Não é verdade. Você não é um camarote para distribuir pulseiras VIP. Você não é o rei da cocada. Você não é o balcão da Previdência. Você não é um político para ficar constrangido a dizer sim a um eleitor.
Se não abre a porta da sua casa para qualquer um, vive escancarando a porta do seu WhatsApp. Com a maturidade, aprendemos o quanto as amizades são raras e não surgem a cada esquina. São individuais, não se emprestam. Não existe atalho para o afeto. Intimidade é construída lentamente e depende do tempo para se mostrar autêntica e receber o selo azul ou colorado da lealdade verificada.

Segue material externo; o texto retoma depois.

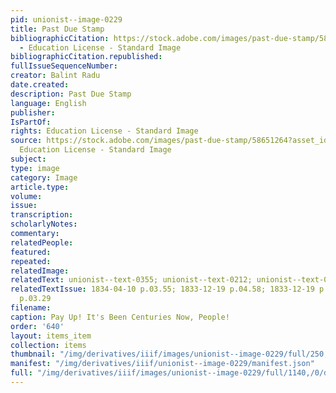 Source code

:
 ```yaml
---
pid: unionist--image-0229
title: Past Due Stamp
bibliographicCitation: https://stock.adobe.com/images/past-due-stamp/58651264?asset_id=58651264
  - Education License - Standard Image
bibliographicCitation.republished: 
fullIssueSequenceNumber: 
creator: Balint Radu
date.created: 
description: Past Due Stamp
language: English
publisher: 
IsPartOf: 
rights: Education License - Standard Image
source: https://stock.adobe.com/images/past-due-stamp/58651264?asset_id=58651264 -
  Education License - Standard Image
subject: 
type: image
category: Image
article.type: 
volume: 
issue: 
transcription: 
scholarlyNotes: 
commentary: 
relatedPeople: 
featured: 
repeated: 
relatedImage: 
relatedText: unionist--text-0355; unionist--text-0212; unionist--text-0224; unionist--text-0265
relatedTextIssue: 1834-04-10 p.03.55; 1833-12-19 p.04.58; 1833-12-19 p.04.70; 1834-03-13
  p.03.29
filename: 
caption: Pay Up! It's Been Centuries Now, People!
order: '640'
layout: items_item
collection: items
thumbnail: "/img/derivatives/iiif/images/unionist--image-0229/full/250,/0/default.jpg"
manifest: "/img/derivatives/iiif/unionist--image-0229/manifest.json"
full: "/img/derivatives/iiif/images/unionist--image-0229/full/1140,/0/default.jpg"
---
```

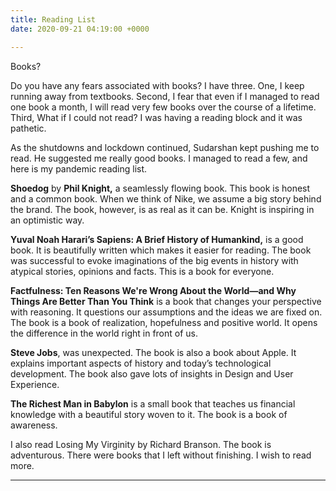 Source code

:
```yaml
---
title: Reading List
date: 2020-09-21 04:19:00 +0000

---
```

Books?

Do you have any fears associated with books? I have three. One, I keep running away from textbooks. Second, I fear that even if I managed to read one book a month, I will read very few books over the course of a lifetime. Third, What if I could not read? I was having a reading block and it was pathetic.

As the shutdowns and lockdown continued, Sudarshan kept pushing me to read. He suggested me really good books. I managed to read a few, and here is my pandemic reading list.

**Shoedog** by **Phil Knight,** a seamlessly flowing book. This book is honest and a common book. When we think of Nike, we assume a big story behind the brand. The book, however, is as real as it can be. Knight is inspiring in an optimistic way.

**Yuval Noah Harari’s Sapiens: A Brief History of Humankind,** is a good book. It is beautifully written which makes it easier for reading. The book was successful to evoke imaginations of the big events in history with atypical stories, opinions and facts. This is a book for everyone.

**Factfulness: Ten Reasons We're Wrong About the World—and Why Things Are Better Than You Think** is a book that changes your perspective with reasoning. It questions our assumptions and the ideas we are fixed on. The book is a book of realization, hopefulness and positive world. It opens the difference in the world right in front of us.

**Steve Jobs**, was unexpected. The book is also a book about Apple. It explains important aspects of history and today’s technological development. The book also gave lots of insights in Design and User Experience.

**The Richest Man in Babylon** is a small book that teaches us financial knowledge with a beautiful story woven to it. The book is a book of awareness.

I also read Losing My Virginity by Richard Branson. The book is adventurous. There were books that I left without finishing. I wish to read more.

*** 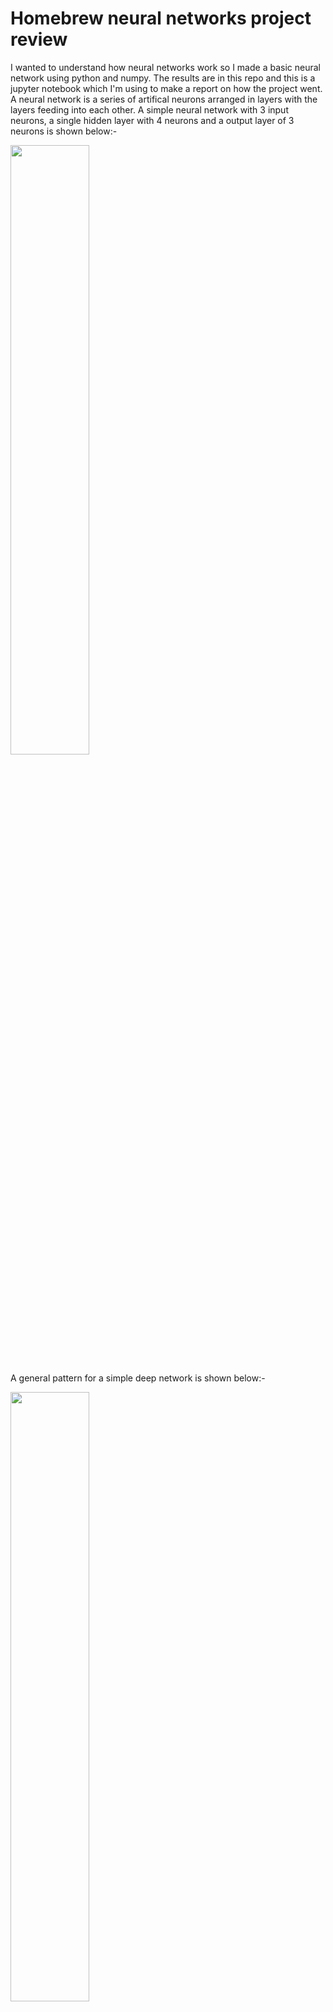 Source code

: 
<h1>Homebrew neural networks project review</h1>

I wanted to understand how neural networks work so I made a basic neural network using python and numpy. The results are in this repo and this is a jupyter notebook which I'm using to make a report on how the project went. A neural network is a series of artifical neurons arranged in layers with the layers feeding into each other. A simple neural network with 3 input neurons, a single hidden layer with 4 neurons and a output layer of 3 neurons is shown below:-

<img src="./example_simple_neural_network.png" width=50% align="middle">

A general pattern for a simple deep network is shown below:-

<img src="./neural_network_example_image.png" width=50% aligh="middle">

The input data is encoded in the input vector so the number of input neurons is fixed to the length of your input vector and the number of output neurons is the number of potential final states, e.g. if we wanted to classify pictures of numbers there would be 10 output neurons, one to give a confidence for each number 0-9. The hidden neurons are there to improve the performance of the network and getting the right number of hidden neurons and hidden layers for your task is a bit of an art.

The individual neurons are mathematical functions that combine the outputs from the previous layer, a weight unique to that neuron and a bias to produce an output for the neuron which is passed to the next layer. These factors are combined in a variable refered to here as z, the transfer function which is described below.

$z = (\sum w_{i} * x_{i}) + b_{i}$

Here $w_{i}$ and $x_{i}$ are the weights and these inputs for the neuron respectively where i indicates the neuron in the layer. This transfer function is then subjected to some activation function which is chosen when you set up the network. In this example I've used the sigmoid function shown below

$\sigma = \frac{1}{1 + e^{-z}}$

This function is plotted in the python cell below:-


```python
import matplotlib.pyplot as plt
import numpy as np


x = [float(i - 50)/10 for i in range(0, 101)]

y = [1/(1 + np.exp(-z)) for z in x]


plt.figure()
plt.plot(x, y, 'b-')
plt.title('Sigmoid function')
plt.xlabel('input')
plt.ylabel('output')
plt.show()

```


![png](Neural_Network_project_review_files/Neural_Network_project_review_1_0.png)


When combining the neurons into layers life is much easier if you use matrix multiplication to feed data through the network. So when we initialise the network we will save the weights and biases in a series of matrices, the weights are stored in a 3rd order tensor and the biases in a 2nd order tensor. Each neuron will have as many weights as there are neurons in the layer before and one bias. This means that to describe the weights for a layer we need a 2nd order tensor (like a 2d matrix if your not familiar with calling things tensors) and a 1st order tensor (like a vector) to describe the biases for a layer. You should have a play with the code in the block below to get a more intuative feel for how this works. It contains a class N_network which takes in a list of integers and creates the basic framework for a neural network. 

Have a play around with setting up a network and examining the shape of its weight and bias tensors, get a feel for how I put it together and for how I've encoded the weights and biases for the neurons in each layer. The variables A and Z will come into play when we start passing data through a neural network.


```python
import numpy as np

class N_network:
    
    #initialise the matrix. This v.basic network can only work with simple
    #neurons applying a preset sigmoid function. No split layers/convolutions
    #/RNN etc.
    def __init__(self, layer_matrix):
        
        self.cost = []
        #layer matrix will contain a list of numbers with a number for the number
        #of nodes in each layer

        
        #work through the requested layers generating weights and biases for each layer
        weights = []
        biases = []
        for layer_no, layer in enumerate(layer_matrix[1:]):
            
            #generate weights for the layer with a maximum value of 0.05
            lay_weights = np.random.rand(layer_matrix[layer_no], layer) * 0.05
            
            #generate biases for the layer
            lay_bias = np.random.rand(layer_matrix[layer_no + 1])
            
            #save the layers weights and biases in matrices
            weights.append(np.matrix(lay_weights))
            biases.append(np.matrix(lay_bias))

        
        #set weights and biases as a properties of the network
        self.ws = weights
        self.bs = biases

        #save the shape of the network for easy access
        self.shape = layer_matrix
        
        #These variables are used to store data as it is passed through the network
        self.Z = []
        self.A = []
        
#Set the shape of an example network using a vector
example_network_shape = [3, 4, 3]

#Generate the example network
net = N_network(example_network_shape)


show_layer = 0

print("Shape of the weights tensor for layer %d"%show_layer)
print(np.shape(net.ws[show_layer]))

print("Shape of the biases tensor for layer %d"%show_layer)
print(np.shape(net.bs[show_layer]))
```

    Shape of the weights for layer 0
    (3, 4)
    Shape of the biases for layer 0
    (1, 4)


Now that we've initialised a neural network we should pass some data through. Trying to write code to process the result for each neuron separately using lists would be a huge pain in the arse (trust me I've tried) so instead we're going to use matrix multiplication, as enacted in the numpy module, to handle all that crap for us. We want to input a vector X and get back a vector Y which will be our output. 


To find the transfer function, z, for a given layer j we will multiply the result from the layer before by the weights matrix and add the bias matrix, simple enough and expressed in the following equation:

$z^{(j)} = A^{(j)}*W^{(j)} + B^{(j)}$

Here A is the output from the prevous layer after the activation function has been applied which, expressed mathematically using the sigmoid function we've chosen, means:

$A^{(j+1)} = \sigma(z^{(j)})$

We can then turn this into python script using the function shown below, which is a function of the neural network class.


```python
def feed_forward(self, X):

    a = X

    for layer, w in enumerate(self.ws):

        #use matrix maths to find the value of z for each node in the layer
        #then apply the bias
        z = a * w + self.bs[layer]

        self.Z.append(z)

        #apply the sigmoid function to the result of the matrix calculation
        #to find the neuron output for each node
        a = sig(z)

        self.A.append(a)


    return a
```

This is all well and good but we initialised the network with nothing but random numbers between 0 and 0.05, where does the learning come into this deep learning dodad. In order to 'teach' the neural network we have to use a method known as gradient descent. This is where the mathematics gets interesting however in writing the maths out I quickly got bored so you'd be better off going to find the derevation elsewhere since the following is copied into the notebook as quickly as possible and is probably full of typos and horrible writing. It should give you a general idea of the process of finding the gradients however. If we look at the result from our neural network and then compare it to the result we wanted to get we can find a 'cost', a measure of how well the network performed. Here we are going to define the cost, C as follows:

$C =  \frac{1}{2} (\hat{Y} - Y)^{2}$

Where $\hat{Y}$ is the output from the neural network and Y is the expected result. We square the result so that when we sum the costs from several results we always get a positive result. The factor of $\frac{1}{2}$ is there for reasons that will become apparant later.

In order to understand how gradient decent works we will have to think of this value C as our elevation in an n-dimentional plane. If n were 2 we would have a valley in a 3 dimensional world just like our own. The point of gradient decent is to decide which way we should go in the world to go downhill. This is easy to visualise when n is 2 as finding the way downhill in the hills. When we look at neural networks we are trying to find the way downhill in a valley where every one of our parameters, each weight and each bias is a dimension we might want to move in to find a way to the bottom of the hill. This means we can't just pick a direction and try it otherwise it would take till the end of time to find our way down the hill. So what we do is we measure the 'flatness' of the ground, which is to say we measure the rate of change of elevation below our feet. We differentiate the ground in order to detemine which way is downhill and then we go this way.

In order to do this we have to differentiate our cost by our weights and our biases, so we have to find:

$\frac{\partial C}{\partial W^{(j)}}$

and 

$\frac{\partial C}{\partial B^{(j)}}$

where j is the layer number.

Lets find the result for the weights first.

<h3> Finding the gradient for the weights </h3>

To calculate how we're going to change the weights we are going to calculate how the cost changes as we change the weights. This will tell us which direction to move in to go "downhill", we then multiply this value by a factor $\nu$, in the example code set to 0.05, and then add the result to the existing weights to improve the model slightly. We find this gradient using the equation below:

$\frac{\partial C}{\partial W^{(f)}} = \frac{1}{2}\frac{\partial \sum(Y - \hat{Y})^{2}}{\partial W^{(f)}}$


Now in order to make this into something we can calculate we are going to need to use the chain rule. The first substitution we will make is $u=Y - \hat{Y}$ meaning that, thanks to the chain rule, $\frac{\partial C}{\partial W^{(f)}}$ becomes:

$\frac{\partial C}{\partial W^{(f)}} = \sum(Y-\hat{Y})(-\frac{\partial \hat{Y}}{\partial W^{(f)}})$

Since Y is a constant it vanishes and the square eliminates the $\frac{1}{2}$ factor, this is why we included it earlier, to clean things up now. We took the summation out to tidy things up but remember its there but we removed it because it doesn't change the differentiation.

Now we need to find the result of $\frac{\partial \hat{Y}}{\partial W^{(f)}}$, the gradient of the output with respect to the weights in the final layer. In order to do this we need to use the chain rule again giving us:

$\frac{\partial \hat{Y}}{\partial W^{(f)}}=\frac{\partial \hat{Y}}{\partial z^{(f)}}\frac{\partial z^{(f)}}{\partial W^{(f)}}$

Now we can express $\hat{Y}$ in terms of $z^{(f)}$ as:

$\hat{Y} = \sigma(z^{(f)})$

This means we can find a value for $\frac{\partial \hat{Y}}{\partial z^{(f)}}$ by differentiating sigma by z, yielding:

$\sigma '(z) = \frac{e^{-z}}{(1 + e^{-z})^{2}}$

Now to find the value of $\frac{\partial z^{(f)}}{\partial W^{(f)}}$ we have to bear in mind that we defined z as:

$z = A^{(j)}*W^{(j)} + B^{(j)}$

so $\frac{\partial z^{(f)}}{\partial W^{(f)}}$ must be equal to $A^{f}$. We now have everything we need to find a numerical value for $\frac{\partial J}{\partial W^{(f)}}$:

$\frac{\partial C}{\partial W^{(f)}} = -(Y-\hat{Y})\sigma '(z^{(f)}) A^{(f)}$

Use the transpose of $A^{(f)}$ to get the matrix multiplications to work and put the sum back in to get:

$\frac{\partial C}{\partial W^{(f)}} = -A^{(f) T}\sigma '(z^{(f)})\sum(Y-\hat{Y})$

now define an error function $\delta^{(f)} = \sigma '(z^{(f)})\sum(Y-\hat{Y})$ and we have the change we must make to the weights in our backmost layer:-

$\frac{\partial C}{\partial W^{(f)}} = -A^{(f) T} \delta^{(f)}$

Now we want to find $\frac{\partial C}{\partial W^{(j)}}$ for the other layers. We do this by moving backwards through the network, hence back propagation. Calculating $\frac{\partial C}{\partial W^{f-1}}$ is computed in a similar way to $\frac{\partial C}{\partial W^{f}}$ except we now find:-

$\frac{\partial C}{\partial W^{(f-1)}} = -(Y-\hat{Y})(\sigma '(z^{(f)})(\frac{\partial z^{(f)}}{\partial W^{(f-1)}})$

If we subsistitue $\delta^{(f)}$ in here we have:

$\frac{\partial C}{\partial W^{(f-1)}} = \delta^{(f)}\frac{\partial z^{(f)}}{\partial A^{f-1}}\frac{\partial A^{(f)}}{\partial W^{(f-1)}}$

We make the substitution $\frac{\partial z^{(f)}}{\partial A^{f-1}} = W^{(f)T}$ leaving us with

$\frac{\partial C}{\partial W^{(f-1)}} = \delta^{(f)}(W^{(f)T})\frac{\partial A^{(f)}}{\partial W^{(f-1)}}$

Now we want to get rid of that $\frac{\partial A^{(f)}}{\partial W^{(f-1)}}$, we are going to do this by first expanding out using the chain rule again:-


$\frac{\partial A^{(f)}}{\partial W^{(f-1)}} = \frac{\partial A^{(f)}}{\partial z^{(f-1)}}\frac{\partial z^{(f-1)}}{\partial W^{(f-1)}}$

subing this back in we end up with 

$\frac{\partial C}{\partial W^{(f-1)}} = \delta^{f} W^{(f)T} \sigma '(z^{(f-1)}) \frac{\partial z^{(f-1)}}{\partial W^{(f-1)}}$

Then by subsitiuting $\frac{\partial z^{(f-1)}}{\partial W^{(f-1)}}$ for $A^{(f-1)}$ as we did in the first layer we're left with something we can compute

$\frac{\partial C}{\partial W^{(f-1)}} = \delta^{f} W^{(f)T} \sigma '(z^{(f-1)}) A^{(f-1)}$

Which we can simplify using $\delta^{f-1}$ to give the gradient for the layer as:-

$\frac{\partial C}{\partial W^{(f-1)}} = A^{(f-1)T} \delta^{f-1}$.

These values $\delta^{j}$ may seem arbitary however in the next section they will make life much easier.

<h3> Finding the gradient for the biases </h3>

When we calculate $\frac{\partial C}{\partial B^{(f)}}$ we find, due to the facts that there is only one bias per node and that B and z are liniarly dependent upon one another we can write the bias gradient for the final layer as:-

$\frac{\partial C}{\partial B^{(f)}} = \delta^{(f)}$

and when we perform back propogation this continues and we can simply state that:

$\frac{\partial C}{\partial B^{(j)}} = \delta^{(j)}$

making the calculations of bias gradients easy. This process is shown for both weights and biases in the code block below where the weight and bias gradients are calculated for a single epoch.


```python
def run_one_epoch(self, input_data, target_data, nu):

    [deltas, dJdWs, dJddi] = self.find_one_epoch(input_data, target_data)

    for layer_no, dJdW in enumerate(dJdWs):

        self.ws[layer_no] = self.ws[layer_no] - (nu * dJdW)

    for layer_no, dJdb in enumerate(dJddi):

        self.bs[layer_no] = self.bs[layer_no] - (nu * sum(dJdb))


    Y_hat = self.feed_forward(input_data)

    test_C = Y_hat - target_data

    cost = np.sum(abs(test_C))/len(test_C)

    return [cost, dJdWs]
```

The data we're going to be using to test our network is the MNIST handwritten digit dataset. I am using the set stored in the csv found here https://pjreddie.com/projects/mnist-in-csv/ but you can see an example of loading and displaying this data below:-


```python
import numpy as np

import matplotlib.pyplot as plt

import numpy_neural_net_tools as nnn

def show_an_X(X, row_no):
    
    dat = np.array(X)[row_no]
    dat_rows = []
    
    for i, d in enumerate(dat):
    
        if i % 28 == 0:
            
            dat_rows.append([])
            
        dat_rows[-1].append(d)
    
    img = np.array(dat_rows)
    
    print(np.shape(dat_rows))
    
    plt.figure()
    plt.imshow(img, cmap='gray')

print("Running this specific window")

example_filename = './mnist_example.csv'
    
example_rows = nnn.load_csv(example_filename)


[X, Y] = nnn.process_rows4neural_net(example_rows)

print(Y[0])

show_an_X(X, 0)
```

    Running this specific window
    [[ 0.  0.  0.  0.  0.  0.  0.  1.  0.  0.]]
    (28, 28)



![png](Neural_Network_project_review_files/Neural_Network_project_review_9_1.png)


An example code for making and running a neural network using my crappy code is shown below. I've tried to make it as simple as possible for myself but you may disagree. Also worth noting is that my code can only do a simple deep network and is therefore not remotly flexable. If you want to use this code and this jupyter notebbook for anything readd the code in the repository as a guide for how neural networks work but make sure you supplement that with a LOT of your own reading. In writing out the maths here I quickly lost patience and just started copying up not going back to find typos so give it a once over but if you see something diferent elsewhere go with that.


```python
import numpy as np

import matplotlib.pyplot as plt

import numpy_neural_net_tools as nnn


test_filename = './MNIST_digit_dataset/mnist_test.csv'

train_filename = './MNIST_digit_dataset/mnist_train.csv'

print('loading csvs')

#train_rows = load_csv(train_filename)

train_rows = load_csv(train_filename)


[train_X, train_target] = process_rows4neural_net(train_rows)

print('Loaded train data')

test_rows = load_csv(test_filename)

[test_X, test_target] = process_rows4neural_net(test_rows)

print('test data')

#Test with the more complex data

eg_shape = [784, 300, 10]

#training rate
nu = 0.005

#initialise the network
net = N_network(eg_shape)

print('training')

cost = net.run_back_prop_batch(train_X, train_target, test_X, test_target, 20000, nu)

print("Final cost is:- %f"%float(cost))

#Lets find out how many it got wrong

result = net.feed_forward(test_X)

wrongs = 0
for i, y in enumerate(result):
    
    if np.argmax(result[i]) != np.argmax(test_target[i]):
        wrongs += 1
        
per = float(wrongs)/len(result) * 100
print("Got the wrong answer %d times, %d%% of the time"%(wrongs, per))

#plot the cost over the training
import matplotlib.pyplot as plt

plt.figure()
plt.plot(net.cost)
plt.title('Training results on MNIST dataset')
plt.xlabel('epoch')
plt.ylabel('cost')
plt.show()

```

<h2>Lessons learned</h2>

* Initial weights should be small, otherwise the network saturates and refuses to learn anything
* If your doing neural networks for god sake use matricies. In my first attempt I tried using lists and the indexing very quickly got very confusing
* DIY neural networks run crazy slow. Use tensorflow/keras/pytorch/whatever framework built by someone who's full time job is this shit. They handled the optimisation so you don't have to
* Biases are actually really powerful and quite easy to implement
* Data pre-processing is an arse, everything has to be between the limits of the activation function otherwise it saturates and refuses to learn anything

<h2>Final thoughts</h2>

I'm going to call this project a success and move on. There's other stuff I could do like implement different activation functions, add a momentum to the training, create a GUI to show the training process, try to create convolutional layers or try and make networks to do some different things but I've already spent way to long on this project (mostly due to procrastination naturally). If for some insane reason you want to expand my horrible code go ahead and clone the repo and play arround with it locally but since this I did this project for me and only posted it to github so it wouldn't feel like a massive waste of time so I don't really want to hear about what your up to. Also if you do do that, for the love of god why. Use a proper framework like tensorflow/keras/pytorch. Anyway, references:

1. https://en.wikipedia.org/wiki/Neural_Network
2. http://neuralnetworksanddeeplearning.com/
3. https://www.youtube.com/watch?v=bxe2T-V8XRs
4. https://www.tensorflow.org/
5. https://keras.io/
6. http://pytorch.org/
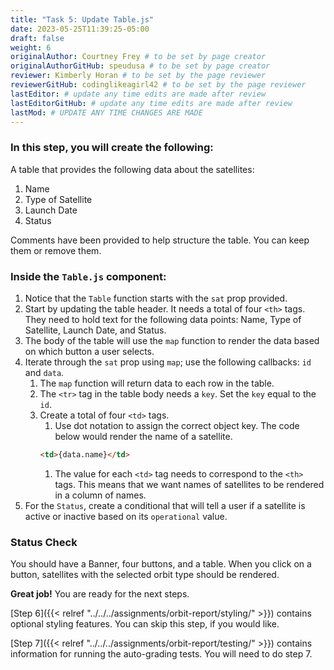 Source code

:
 ```yaml
---
title: "Task 5: Update Table.js"
date: 2023-05-25T11:39:25-05:00
draft: false
weight: 6
originalAuthor: Courtney Frey # to be set by page creator
originalAuthorGitHub: speudusa # to be set by page creator
reviewer: Kimberly Horan # to be set by the page reviewer
reviewerGitHub: codinglikeagirl42 # to be set by the page reviewer
lastEditor: # update any time edits are made after review
lastEditorGitHub: # update any time edits are made after review
lastMod: # UPDATE ANY TIME CHANGES ARE MADE
---
```


### In this step, you will create the following:
A table that provides the following data about the satellites: 
   1. Name
   1. Type of Satellite
   1. Launch Date
   1. Status

Comments have been provided to help structure the table.  You can keep them or remove them.

### Inside the `Table.js` component:

1. Notice that the `Table` function starts with the `sat` prop provided.
1. Start by updating the table header.  It needs a total of four `<th>` tags.  They need to hold text for the following data points: Name, Type of Satellite, Launch Date, and Status.
1. The body of the table will use the `map` function to render the data based on which button a user selects.
1. Iterate through the `sat` prop using `map`; use the following callbacks: `id` and `data`.
   1. The `map` function will return data to each row in the table.  
   1. The `<tr>` tag in the table body needs a `key`.  Set the `key` equal to the `id`.
   1. Create a total of four `<td>` tags.
      1. Use dot notation to assign the correct object key.  The code below would render the name of a satellite.
      ```html
      <td>{data.name}</td>
      ```
      1. The value for each `<td>` tag needs to correspond to the `<th>` tags.  This means that we want names of satellites to be rendered in a column of names.
1. For the `Status`, create a conditional that will tell a user if a satellite is active or inactive based on its `operational` value.

### Status Check

You should have a Banner, four buttons, and a table.  When you click on a button, satellites with the selected orbit type should be rendered.

**Great job!**  You are ready for the next steps.


[Step 6]({{< relref "../../../assignments/orbit-report/styling/" >}}) contains optional styling features.  You can skip this step, if you would like. 


[Step 7]({{< relref "../../../assignments/orbit-report/testing/" >}}) contains information for running the auto-grading tests.  You will need to do step 7.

Até porque você não sabe quais são os termos da amizade paralela para tomá-la como se fosse sua. É o equivalente a honrar um contrato assinado por outro. Você não tem noção se realmente as pessoas se gostam para herdar tal cumplicidade, se são velhas conhecidas ou comadres de ocasião. De repente, mal se conhecem, naquele hábito de declarar que é amigo de alguém para obter algum benefício, para se valer de uma influência e sair da fila.
No novo encontro, é até provável que vocês não apresentem nenhuma compatibilidade, nenhuma afinidade, nenhuma conexão. Não é porque é amigo de seu amigo que será seu amigo. Não acontece transferência automática de dados, não há como partilhar o wi-fi no coração como no celular.
Talvez eles tenham em comum o basquete, e você não joga nem assiste a esse esporte. Talvez sejam solteiros convictos, e você está fora da pista há um bom tempo.
Trata-se de uma mentira educada que pode trazer cobranças.
Há em nossa cultura uma banalização do contato. No livro Raízes do Brasil, o sociólogo Sérgio Buarque de Holanda avalia nosso comportamento cordial não como uma virtude, e sim como um defeito histórico, um ardil para favorecimentos pessoais. A predisposição para converter conhecidos em súbitos familiares faz com que tenhamos dificuldade de distinguir entre as esferas pública e privada. Incentivam-se a troca de favores, o lobby, os empregos informais apalavrados.
A cordialidade generalizada do brasileiro representa uma ameaça à democracia, posto que as posições ideológicas são suplantadas pela proximidade. É o Quem Indica sendo o nosso único coeficiente intelectual.